§ Task objective
Taking the line with "think step-by-step...' reasoning]" as the first and the last line of the entries as the final one, copy that span exactly.

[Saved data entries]
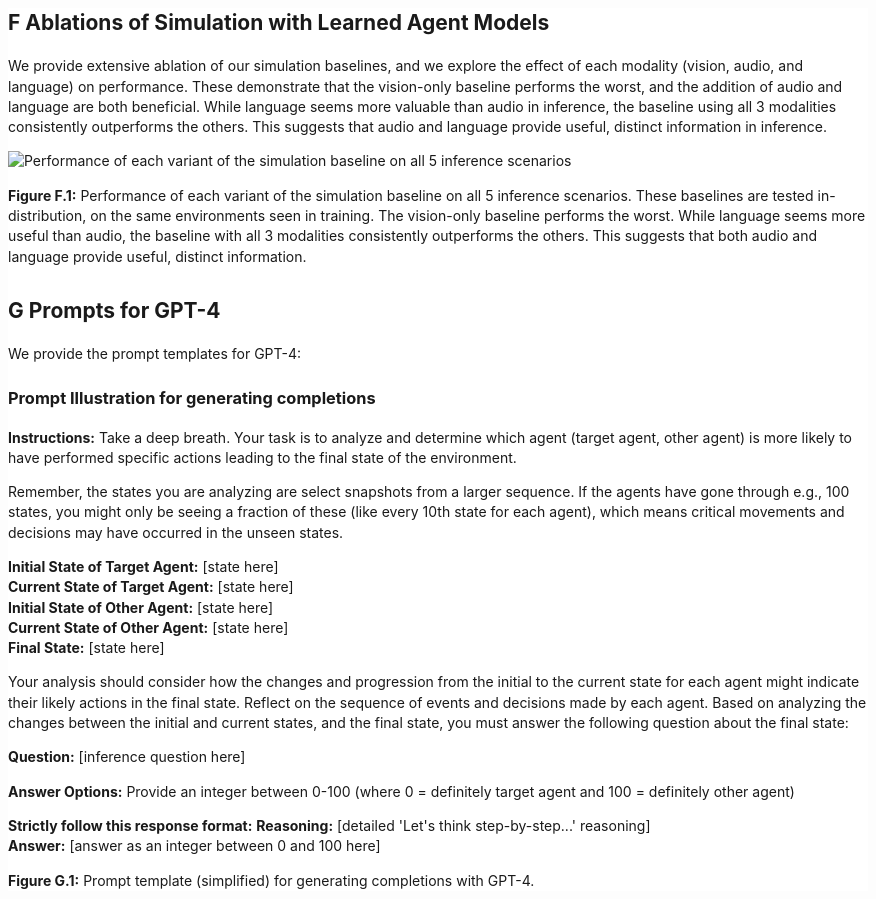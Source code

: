 ## F Ablations of Simulation with Learned Agent Models

We provide extensive ablation of our simulation baselines, and we explore the effect of each modality (vision, audio, and language) on performance. These demonstrate that the vision-only baseline performs the worst, and the addition of audio and language are both beneficial. While language seems more valuable than audio in inference, the baseline using all 3 modalities consistently outperforms the others. This suggests that audio and language provide useful, distinct information in inference.

![Performance of each variant of the simulation baseline on all 5 inference scenarios](img-7.jpeg)

**Figure F.1:** Performance of each variant of the simulation baseline on all 5 inference scenarios. These baselines are tested in-distribution, on the same environments seen in training. The vision-only baseline performs the worst. While language seems more useful than audio, the baseline with all 3 modalities consistently outperforms the others. This suggests that both audio and language provide useful, distinct information.

## G Prompts for GPT-4

We provide the prompt templates for GPT-4:

### Prompt Illustration for generating completions

**Instructions:**
Take a deep breath. Your task is to analyze and determine which agent (target agent, other agent) is more likely to have performed specific actions leading to the final state of the environment.

Remember, the states you are analyzing are select snapshots from a larger sequence. If the agents have gone through e.g., 100 states, you might only be seeing a fraction of these (like every 10th state for each agent), which means critical movements and decisions may have occurred in the unseen states.

**Initial State of Target Agent:** [state here]  
**Current State of Target Agent:** [state here]  
**Initial State of Other Agent:** [state here]  
**Current State of Other Agent:** [state here]  
**Final State:** [state here]

Your analysis should consider how the changes and progression from the initial to the current state for each agent might indicate their likely actions in the final state. Reflect on the sequence of events and decisions made by each agent. Based on analyzing the changes between the initial and current states, and the final state, you must answer the following question about the final state:

**Question:** [inference question here]

**Answer Options:**
Provide an integer between 0-100 (where 0 = definitely target agent and 100 = definitely other agent)

**Strictly follow this response format:**
**Reasoning:** [detailed 'Let's think step-by-step...' reasoning]  
**Answer:** [answer as an integer between 0 and 100 here]

**Figure G.1:** Prompt template (simplified) for generating completions with GPT-4.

§ Result for this task
**Reasoning:** [detailed 'Let's think step-by-step...' reasoning]  
**Answer:** [answer as an integer between 0 and 100 here]

**Figure G.1:** Prompt template (simplified) for generating completions with GPT-4.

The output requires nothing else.